#### What you are asked to do
As you look over the data below, please find each line where the word "skill" appears, then copy it.

Records contained in a dataset:
--
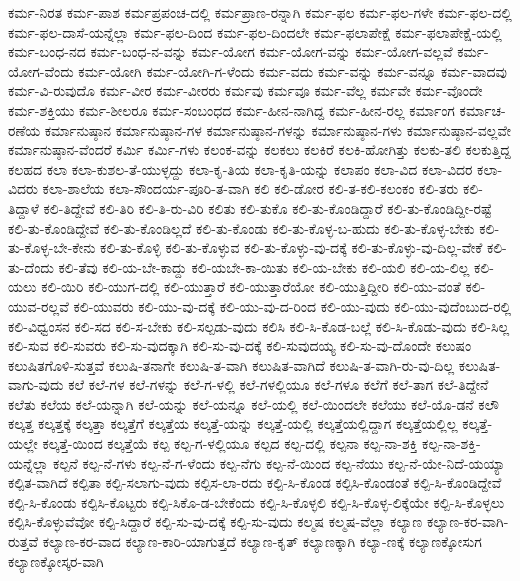 ಕರ್ಮ-ನಿರತ
ಕರ್ಮ-ಪಾಶ
ಕರ್ಮಪ್ರಪಂಚ-ದಲ್ಲಿ
ಕರ್ಮಪ್ರಾಣ-ರನ್ನಾಗಿ
ಕರ್ಮ-ಫಲ
ಕರ್ಮ-ಫಲ-ಗಳೇ
ಕರ್ಮ-ಫಲ-ದಲ್ಲಿ
ಕರ್ಮ-ಫಲ-ದಾಸೆ-ಯನ್ನೆಲ್ಲಾ
ಕರ್ಮ-ಫಲ-ದಿಂದ
ಕರ್ಮ-ಫಲ-ದಿಂದಲೇ
ಕರ್ಮ-ಫಲಾಪೇಕ್ಷೆ
ಕರ್ಮ-ಫಲಾಪೇಕ್ಷೆ-ಯಲ್ಲಿ
ಕರ್ಮ-ಬಂಧ-ನದ
ಕರ್ಮ-ಬಂಧ-ನ-ವನ್ನು
ಕರ್ಮ-ಯೋಗ
ಕರ್ಮ-ಯೋಗ-ವನ್ನು
ಕರ್ಮ-ಯೋಗ-ವಲ್ಲವೆ
ಕರ್ಮ-ಯೋಗ-ವೆಂದು
ಕರ್ಮ-ಯೋಗಿ
ಕರ್ಮ-ಯೋಗಿ-ಗ-ಳೆಂದು
ಕರ್ಮ-ವದು
ಕರ್ಮ-ವನ್ನು
ಕರ್ಮ-ವನ್ನೂ
ಕರ್ಮ-ವಾದವು
ಕರ್ಮ-ವಿ-ರುವುದೊ
ಕರ್ಮ-ವೀರ
ಕರ್ಮ-ವೀರರು
ಕರ್ಮವು
ಕರ್ಮವೂ
ಕರ್ಮ-ವೆಲ್ಲ
ಕರ್ಮವೇ
ಕರ್ಮ-ವೊಂದೇ
ಕರ್ಮ-ಶಕ್ತಿಯು
ಕರ್ಮ-ಶೀಲರೂ
ಕರ್ಮ-ಸಂಬಂಧದ
ಕರ್ಮ-ಹೀನ-ನಾಗಿದ್ದ
ಕರ್ಮ-ಹೀನ-ರಲ್ಲ
ಕರ್ಮಾಂಗ
ಕರ್ಮಾಚ-ರಣೆಯ
ಕರ್ಮಾನುಷ್ಠಾನ
ಕರ್ಮಾನುಷ್ಠಾನ-ಗಳ
ಕರ್ಮಾನುಷ್ಠಾನ-ಗಳನ್ನು
ಕರ್ಮಾನುಷ್ಠಾನ-ಗಳು
ಕರ್ಮಾನುಷ್ಠಾನ-ವಲ್ಲವೇ
ಕರ್ಮಾನುಷ್ಠಾನ-ವೆಂದರೆ
ಕರ್ಮಿ
ಕರ್ಮಿ-ಗಳು
ಕಲಂಕ-ವನ್ನು
ಕಲಕಲು
ಕಲಕಿರೆ
ಕಲಕಿ-ಹೋಗಿತ್ತು
ಕಲಕು-ತಲಿ
ಕಲಕುತ್ತಿದ್ದ
ಕಲಹದ
ಕಲಾ
ಕಲಾ-ಕುಶಲ-ತೆ-ಯುಳ್ಳದ್ದು
ಕಲಾ-ಕೃ-ತಿಯ
ಕಲಾ-ಕೃತಿ-ಯನ್ನು
ಕಲಾಪಂ
ಕಲಾ-ವಿದ
ಕಲಾ-ವಿದರ
ಕಲಾ-ವಿದರು
ಕಲಾ-ಶಾಲೆಯ
ಕಲಾ-ಸೌಂದರ್ಯ-ಪೂರಿ-ತ-ವಾಗಿ
ಕಲಿ
ಕಲಿ-ಡೋರ
ಕಲಿ-ತ-ಕಲಿ-ಕಲಂಕಂ
ಕಲಿ-ತರು
ಕಲಿ-ತಿದ್ದಾಳೆ
ಕಲಿ-ತಿದ್ದೇವೆ
ಕಲಿ-ತಿರಿ
ಕಲಿ-ತಿ-ರು-ವಿರಿ
ಕಲಿತು
ಕಲಿ-ತುಕೊ
ಕಲಿ-ತು-ಕೊಂಡಿದ್ದಾರೆ
ಕಲಿ-ತು-ಕೊಂಡಿದ್ದೀ-ರಷ್ಟೆ
ಕಲಿ-ತು-ಕೊಂಡಿದ್ದೇವೆ
ಕಲಿ-ತು-ಕೊಂಡಿಲ್ಲದೆ
ಕಲಿ-ತು-ಕೊಂಡು
ಕಲಿ-ತು-ಕೊಳ್ಳ-ಬ-ಹುದು
ಕಲಿ-ತು-ಕೊಳ್ಳ-ಬೇಕು
ಕಲಿ-ತು-ಕೊಳ್ಳ-ಬೇ-ಕೇನು
ಕಲಿ-ತು-ಕೊಳ್ಳಿ
ಕಲಿ-ತು-ಕೊಳ್ಳುವ
ಕಲಿ-ತು-ಕೊಳ್ಳು-ವು-ದಕ್ಕೆ
ಕಲಿ-ತು-ಕೊಳ್ಳು-ವು-ದಿಲ್ಲ-ವೇಕೆ
ಕಲಿ-ತು-ದೆಂದು
ಕಲಿ-ತೆವು
ಕಲಿ-ಯ-ಬೇ-ಕಾದ್ದು
ಕಲಿ-ಯಬೇ-ಕಾ-ಯಿತು
ಕಲಿ-ಯ-ಬೇಕು
ಕಲಿ-ಯಲಿ
ಕಲಿ-ಯ-ಲಿಲ್ಲ
ಕಲಿ-ಯಲು
ಕಲಿ-ಯಿರಿ
ಕಲಿ-ಯುಗ-ದಲ್ಲಿ
ಕಲಿ-ಯುತ್ತಾರೆ
ಕಲಿ-ಯುತ್ತಾರೆಯೋ
ಕಲಿ-ಯುತ್ತಿದ್ದೀರಿ
ಕಲಿ-ಯು-ವಂತೆ
ಕಲಿ-ಯುವ-ರಲ್ಲವೆ
ಕಲಿ-ಯುವರು
ಕಲಿ-ಯು-ವು-ದಕ್ಕೆ
ಕಲಿ-ಯು-ವು-ದ-ರಿಂದ
ಕಲಿ-ಯು-ವುದು
ಕಲಿ-ಯು-ವುದೆಂಬುದ-ರಲ್ಲಿ
ಕಲಿ-ವಿಧ್ವಂಸನ
ಕಲಿ-ಸದ
ಕಲಿ-ಸ-ಬೇಕು
ಕಲಿ-ಸಲ್ಪಡು-ವುದು
ಕಲಿಸಿ
ಕಲಿ-ಸಿ-ಕೊಡ-ಬಲ್ಲೆ
ಕಲಿ-ಸಿ-ಕೊಡು-ವುದು
ಕಲಿ-ಸಿಲ್ಲ
ಕಲಿ-ಸುವ
ಕಲಿ-ಸುವರು
ಕಲಿ-ಸು-ವುದಕ್ಕಾಗಿ
ಕಲಿ-ಸು-ವು-ದಕ್ಕೆ
ಕಲಿ-ಸುವುದಯ್ಯ
ಕಲಿ-ಸು-ವು-ದೊಂದೇ
ಕಲುಷಂ
ಕಲುಷಿತಗೊಳಿ-ಸುತ್ತವೆ
ಕಲುಷಿ-ತನಾಗೇ
ಕಲುಷಿ-ತ-ವಾಗಿ
ಕಲುಷಿತ-ವಾಗಿದೆ
ಕಲುಷಿ-ತ-ವಾಗಿ-ರು-ವು-ದಿಲ್ಲ
ಕಲುಷಿತ-ವಾಗು-ವುದು
ಕಲೆ
ಕಲೆ-ಗಳ
ಕಲೆ-ಗಳನ್ನು
ಕಲೆ-ಗ-ಳಲ್ಲಿ
ಕಲೆ-ಗಳಲ್ಲಿಯೂ
ಕಲೆ-ಗಳೂ
ಕಲೆಗೆ
ಕಲೆ-ತಾಗ
ಕಲೆ-ತಿದ್ದೇನೆ
ಕಲೆತು
ಕಲೆಯ
ಕಲೆ-ಯನ್ನಾಗಿ
ಕಲೆ-ಯನ್ನು
ಕಲೆ-ಯನ್ನೂ
ಕಲೆ-ಯಲ್ಲಿ
ಕಲೆ-ಯಿಂದಲೇ
ಕಲೆಯು
ಕಲೆ-ಯೊ-ಡನೆ
ಕಲೌ
ಕಲ್ಕತ್ತ
ಕಲ್ಕತ್ತಕ್ಕೆ
ಕಲ್ಕತ್ತಾ
ಕಲ್ಕತ್ತೆಗೆ
ಕಲ್ಕತ್ತೆಯ
ಕಲ್ಕತ್ತೆ-ಯನ್ನು
ಕಲ್ಕತ್ತೆ-ಯಲ್ಲಿ
ಕಲ್ಕತ್ತೆಯಲ್ಲಿದ್ದಾಗ
ಕಲ್ಕತ್ತೆಯಲ್ಲಿಲ್ಲ
ಕಲ್ಕತ್ತೆ-ಯಲ್ಲೇ
ಕಲ್ಕತ್ತೆ-ಯಿಂದ
ಕಲ್ಕತ್ತೆಯೆ
ಕಲ್ಪ
ಕಲ್ಪ-ಗ-ಳಲ್ಲಿಯೂ
ಕಲ್ಪದ
ಕಲ್ಪ-ದಲ್ಲಿ
ಕಲ್ಪನಾ
ಕಲ್ಪ-ನಾ-ಶಕ್ತಿ
ಕಲ್ಪ-ನಾ-ಶಕ್ತಿ-ಯನ್ನೆಲ್ಲಾ
ಕಲ್ಪನೆ
ಕಲ್ಪ-ನೆ-ಗಳು
ಕಲ್ಪ-ನೆ-ಗ-ಳೆಂದು
ಕಲ್ಪ-ನೆಗು
ಕಲ್ಪ-ನೆ-ಯಿಂದ
ಕಲ್ಪ-ನೆಯು
ಕಲ್ಪ-ನೆ-ಯೇ-ನಿದೆ-ಯಯ್ಯಾ
ಕಲ್ಪಿತ-ವಾಗಿದೆ
ಕಲ್ಪಿತಾ
ಕಲ್ಪಿ-ಸಲಾಗು-ವುದು
ಕಲ್ಪಿಸ-ಲಾ-ರದು
ಕಲ್ಪಿ-ಸಿ-ಕೊಂಡ
ಕಲ್ಪಿಸಿ-ಕೊಂಡಂತೆ
ಕಲ್ಪಿ-ಸಿ-ಕೊಂಡಿದ್ದೇವೆ
ಕಲ್ಪಿ-ಸಿ-ಕೊಂಡು
ಕಲ್ಪಿಸಿ-ಕೊಟ್ಟರು
ಕಲ್ಪಿ-ಸಿಕೊ-ಡ-ಬೇಕೆಂದು
ಕಲ್ಪಿ-ಸಿ-ಕೊಳ್ಳಲಿ
ಕಲ್ಪಿ-ಸಿ-ಕೊಳ್ಳ-ಲಿಕ್ಕೆಯೇ
ಕಲ್ಪಿ-ಸಿ-ಕೊಳ್ಳಲು
ಕಲ್ಪಿಸಿ-ಕೊಳ್ಳುವೆವೋ
ಕಲ್ಪಿ-ಸಿದ್ದಾರೆ
ಕಲ್ಪಿ-ಸು-ವು-ದಕ್ಕೆ
ಕಲ್ಪಿ-ಸು-ವುದು
ಕಲ್ಮಷ
ಕಲ್ಮಷ-ವೆಲ್ಲಾ
ಕಲ್ಯಾಣ
ಕಲ್ಯಾಣ-ಕರ-ವಾಗಿ-ರುತ್ತವೆ
ಕಲ್ಯಾಣ-ಕರ-ವಾದ
ಕಲ್ಯಾಣ-ಕಾರಿ-ಯಾಗುತ್ತದೆ
ಕಲ್ಯಾಣ-ಕೃತ್
ಕಲ್ಯಾಣಕ್ಕಾಗಿ
ಕಲ್ಯಾ-ಣಕ್ಕೆ
ಕಲ್ಯಾಣಕ್ಕೋಸುಗ
ಕಲ್ಯಾಣಕ್ಕೋಸ್ಕರ-ವಾಗಿ

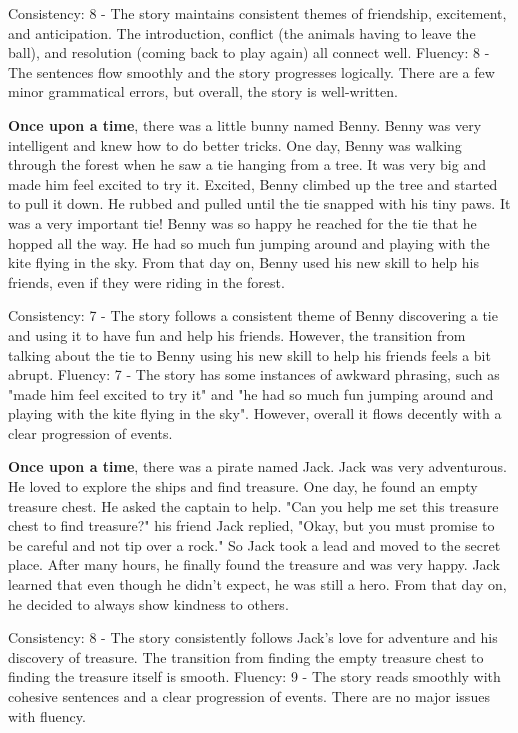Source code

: \documentclass{article}
\begin{document}
Consistency: 8 - The story maintains consistent themes of friendship, excitement, and anticipation. The introduction, conflict (the animals having to leave the ball), and resolution (coming back to play again) all connect well.
Fluency: 8 - The sentences flow smoothly and the story progresses logically. There are a few minor grammatical errors, but overall, the story is well-written.

\textbf{Once upon a time}, there was a little bunny named Benny. Benny was very intelligent and knew how to do better tricks. One day, Benny was walking through the forest when he saw a tie hanging from a tree. It was very big and made him feel excited to try it. Excited, Benny climbed up the tree and started to pull it down. He rubbed and pulled until the tie snapped with his tiny paws. It was a very important tie! Benny was so happy he reached for the tie that he hopped all the way. He had so much fun jumping around and playing with the kite flying in the sky. From that day on, Benny used his new skill to help his friends, even if they were riding in the forest.

Consistency: 7 - The story follows a consistent theme of Benny discovering a tie and using it to have fun and help his friends. However, the transition from talking about the tie to Benny using his new skill to help his friends feels a bit abrupt.
Fluency: 7 - The story has some instances of awkward phrasing, such as "made him feel excited to try it" and "he had so much fun jumping around and playing with the kite flying in the sky". However, overall it flows decently with a clear progression of events.

\textbf{Once upon a time}, there was a pirate named Jack. Jack was very adventurous. He loved to explore the ships and find treasure. One day, he found an empty treasure chest. He asked the captain to help. "Can you help me set this treasure chest to find treasure?" his friend Jack replied, "Okay, but you must promise to be careful and not tip over a rock." So Jack took a lead and moved to the secret place. After many hours, he finally found the treasure and was very happy. Jack learned that even though he didn't expect, he was still a hero. From that day on, he decided to always show kindness to others.

Consistency: 8 - The story consistently follows Jack's love for adventure and his discovery of treasure. The transition from finding the empty treasure chest to finding the treasure itself is smooth.
Fluency: 9 - The story reads smoothly with cohesive sentences and a clear progression of events. There are no major issues with fluency.
\end{document}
--
#### Result of this task
\textbf{Once upon a time}, there was a little bunny named Benny. Benny was very intelligent and knew how to do better tricks. One day, Benny was walking through the forest when he saw a tie hanging from a tree. It was very big and made him feel excited to try it. Excited, Benny climbed up the tree and started to pull it down. He rubbed and pulled until the tie snapped with his tiny paws. It was a very important tie! Benny was so happy he reached for the tie that he hopped all the way. He had so much fun jumping around and playing with the kite flying in the sky. From that day on, Benny used his new skill to help his friends, even if they were riding in the forest.
Consistency: 7 - The story follows a consistent theme of Benny discovering a tie and using it to have fun and help his friends. However, the transition from talking about the tie to Benny using his new skill to help his friends feels a bit abrupt.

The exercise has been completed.